Today is the 30th anniversary of the Python programming language, “which has never been more popular, arguably thanks to the rise of data science and AI projects in the enterprise,” writes Venture Beat.
To celebrate the historical releases file has been updated to include Guido van Rossum’s original 0.9.1 beta release from 1991. (Its ReadMe file advises that Python 0.9 “can be used instead of shell, Awk or Perl scripts, to write prototypes of real applications, or as an extension language of large systems, you name it.”)
And meanwhile, VentureBeat interviewed Pablo Galindo, one of the five members of the 2021 Python Steering Council and a software engineer at Bloomberg:
VentureBeat: What’s your current assessment of Python?
Galindo: Python is a very mature language, and it has evolved. It also has a bunch of things that it carries over. Python has some baggage that nowadays feels a bit old, but the community and the ecosystem has to be preserved. It’s similar to how C and C++ are evolving right now. When you make changes to the language, it’s quite dangerous [because you can] break things.
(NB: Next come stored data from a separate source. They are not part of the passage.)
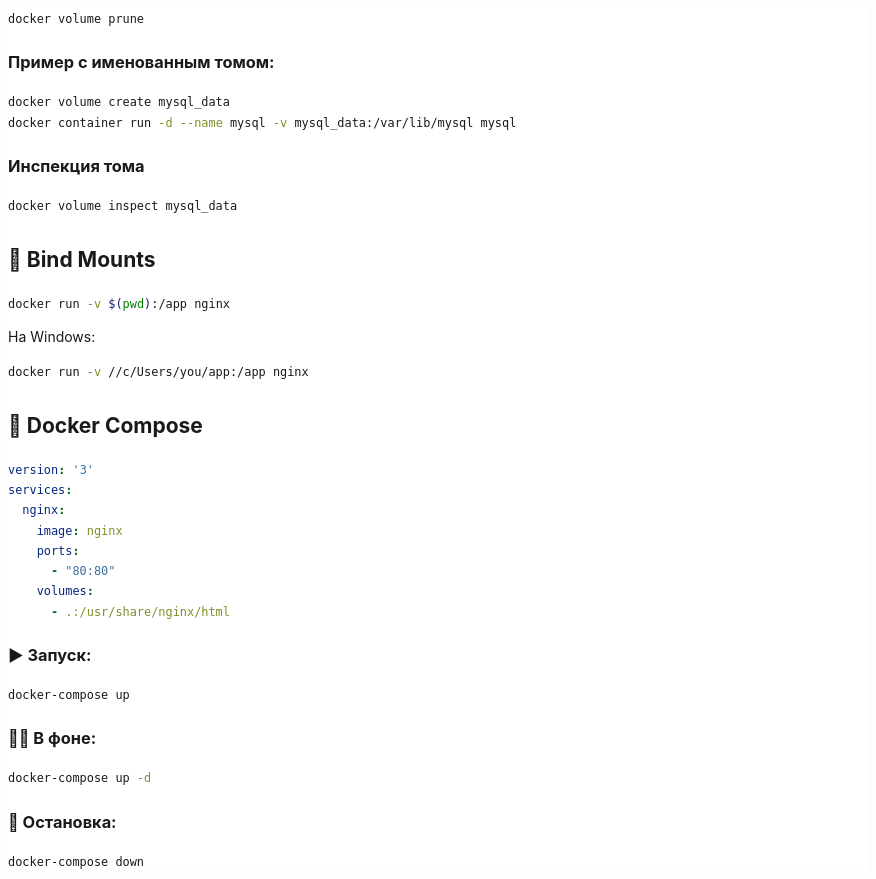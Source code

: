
 ```bash
docker volume prune
```

### Пример с именованным томом:

```bash
docker volume create mysql_data
docker container run -d --name mysql -v mysql_data:/var/lib/mysql mysql
```

### Инспекция тома

```bash
docker volume inspect mysql_data
```

## 🔗 Bind Mounts

```bash
docker run -v $(pwd):/app nginx
```

На Windows:

```bash
docker run -v //c/Users/you/app:/app nginx
```

## 📜 Docker Compose

```yaml
version: '3'
services:
  nginx:
    image: nginx
    ports:
      - "80:80"
    volumes:
      - .:/usr/share/nginx/html
```

### ▶️ Запуск:

```bash
docker-compose up
```

### 🧙‍♂️ В фоне:

```bash
docker-compose up -d
```

### 🧹 Остановка:

```bash
docker-compose down
```
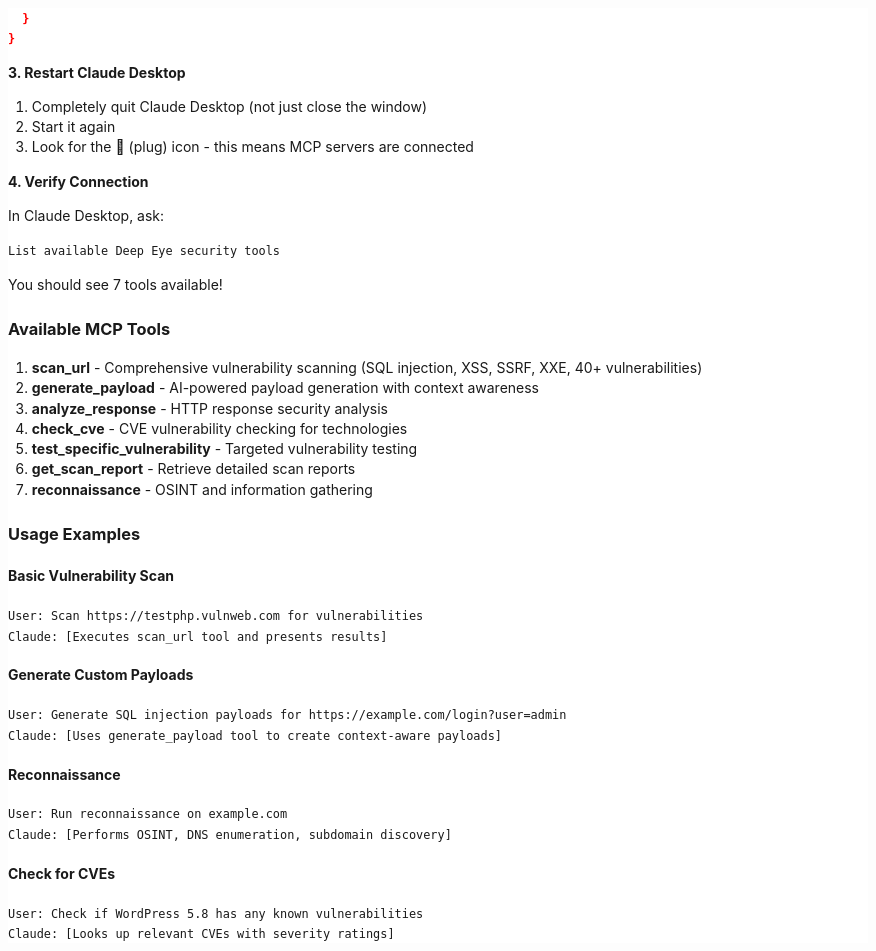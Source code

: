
 ```json
  }
}
```

**3. Restart Claude Desktop**

1. Completely quit Claude Desktop (not just close the window)
2. Start it again
3. Look for the 🔌 (plug) icon - this means MCP servers are connected

**4. Verify Connection**

In Claude Desktop, ask:
```
List available Deep Eye security tools
```

You should see 7 tools available!

### Available MCP Tools

1. **scan_url** - Comprehensive vulnerability scanning (SQL injection, XSS, SSRF, XXE, 40+ vulnerabilities)
2. **generate_payload** - AI-powered payload generation with context awareness
3. **analyze_response** - HTTP response security analysis
4. **check_cve** - CVE vulnerability checking for technologies
5. **test_specific_vulnerability** - Targeted vulnerability testing
6. **get_scan_report** - Retrieve detailed scan reports
7. **reconnaissance** - OSINT and information gathering

### Usage Examples

#### Basic Vulnerability Scan
```
User: Scan https://testphp.vulnweb.com for vulnerabilities
Claude: [Executes scan_url tool and presents results]
```

#### Generate Custom Payloads
```
User: Generate SQL injection payloads for https://example.com/login?user=admin
Claude: [Uses generate_payload tool to create context-aware payloads]
```

#### Reconnaissance
```
User: Run reconnaissance on example.com
Claude: [Performs OSINT, DNS enumeration, subdomain discovery]
```

#### Check for CVEs
```
User: Check if WordPress 5.8 has any known vulnerabilities
Claude: [Looks up relevant CVEs with severity ratings]
```
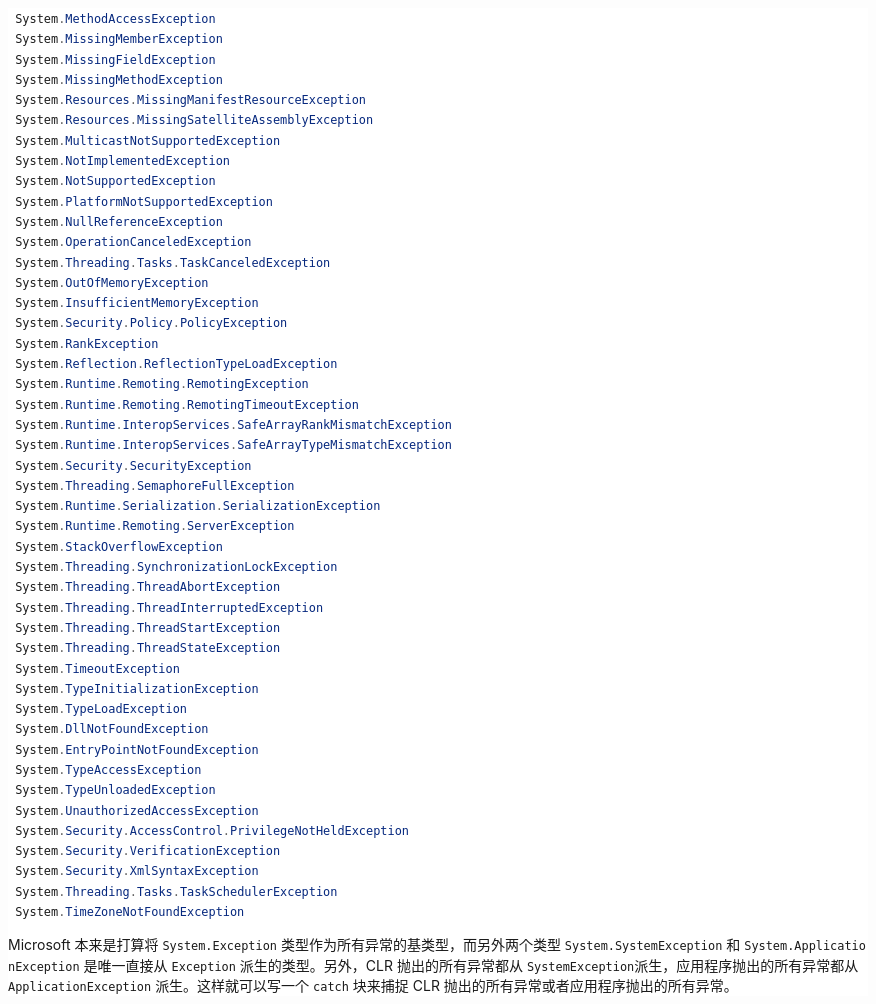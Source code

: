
 ```C#
 System.MethodAccessException
 System.MissingMemberException
 System.MissingFieldException
 System.MissingMethodException
 System.Resources.MissingManifestResourceException
 System.Resources.MissingSatelliteAssemblyException
 System.MulticastNotSupportedException
 System.NotImplementedException
 System.NotSupportedException
 System.PlatformNotSupportedException
 System.NullReferenceException
 System.OperationCanceledException
 System.Threading.Tasks.TaskCanceledException
 System.OutOfMemoryException
 System.InsufficientMemoryException
 System.Security.Policy.PolicyException
 System.RankException
 System.Reflection.ReflectionTypeLoadException
 System.Runtime.Remoting.RemotingException
 System.Runtime.Remoting.RemotingTimeoutException
 System.Runtime.InteropServices.SafeArrayRankMismatchException
 System.Runtime.InteropServices.SafeArrayTypeMismatchException
 System.Security.SecurityException
 System.Threading.SemaphoreFullException
 System.Runtime.Serialization.SerializationException
 System.Runtime.Remoting.ServerException
 System.StackOverflowException
 System.Threading.SynchronizationLockException
 System.Threading.ThreadAbortException
 System.Threading.ThreadInterruptedException
 System.Threading.ThreadStartException
 System.Threading.ThreadStateException
 System.TimeoutException
 System.TypeInitializationException
 System.TypeLoadException
 System.DllNotFoundException
 System.EntryPointNotFoundException
 System.TypeAccessException
 System.TypeUnloadedException
 System.UnauthorizedAccessException
 System.Security.AccessControl.PrivilegeNotHeldException
 System.Security.VerificationException
 System.Security.XmlSyntaxException
 System.Threading.Tasks.TaskSchedulerException
 System.TimeZoneNotFoundException
```

Microsoft 本来是打算将 `System.Exception` 类型作为所有异常的基类型，而另外两个类型 `System.SystemException` 和 `System.ApplicationException` 是唯一直接从 `Exception` 派生的类型。另外，CLR 抛出的所有异常都从 `SystemException`派生，应用程序抛出的所有异常都从 `ApplicationException` 派生。这样就可以写一个 `catch` 块来捕捉 CLR 抛出的所有异常或者应用程序抛出的所有异常。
That’s what people are scared of the most.
But even though Python is quite old, there are big changes. The Python 3.1 release for this October will include pattern matching, which is one of the biggest syntax changes that Python has seen in a long time. We can learn from other languages. I think we’re happy to say that we are still evolving and adapting. We have a good experience with respecting the importance of backwards compatibility.
VentureBeat: If you could be Python king for a day, what would you change?
Galindo: I would be a horrible King for a day. The first order of business would be to fix all these things that we have acquired over the years in the language. That would require breaking a bunch of things. Obviously, I will not do that, but I think one of the things I really would like to see in the future is for Python to become faster than it is. I think Python still has a lot of potential to become faster. I’m thinking this will be impossible. But one can dream.
VentureBeat: What do you know now about Python today that you wish you knew when you first began using it?
Galindo: I think the most important thing I learned is how many different uses there are for Python. It’s important to listen to all these sorts of users when considering the evolution of the language. It’s quite surprising and quite revealing to consider how changes or improvements will conflict or will interact with other users of the language.
That’s something that when I started I didn’t even consider. It would be good if people could be empathetic to us changing the language when we have to balance these things.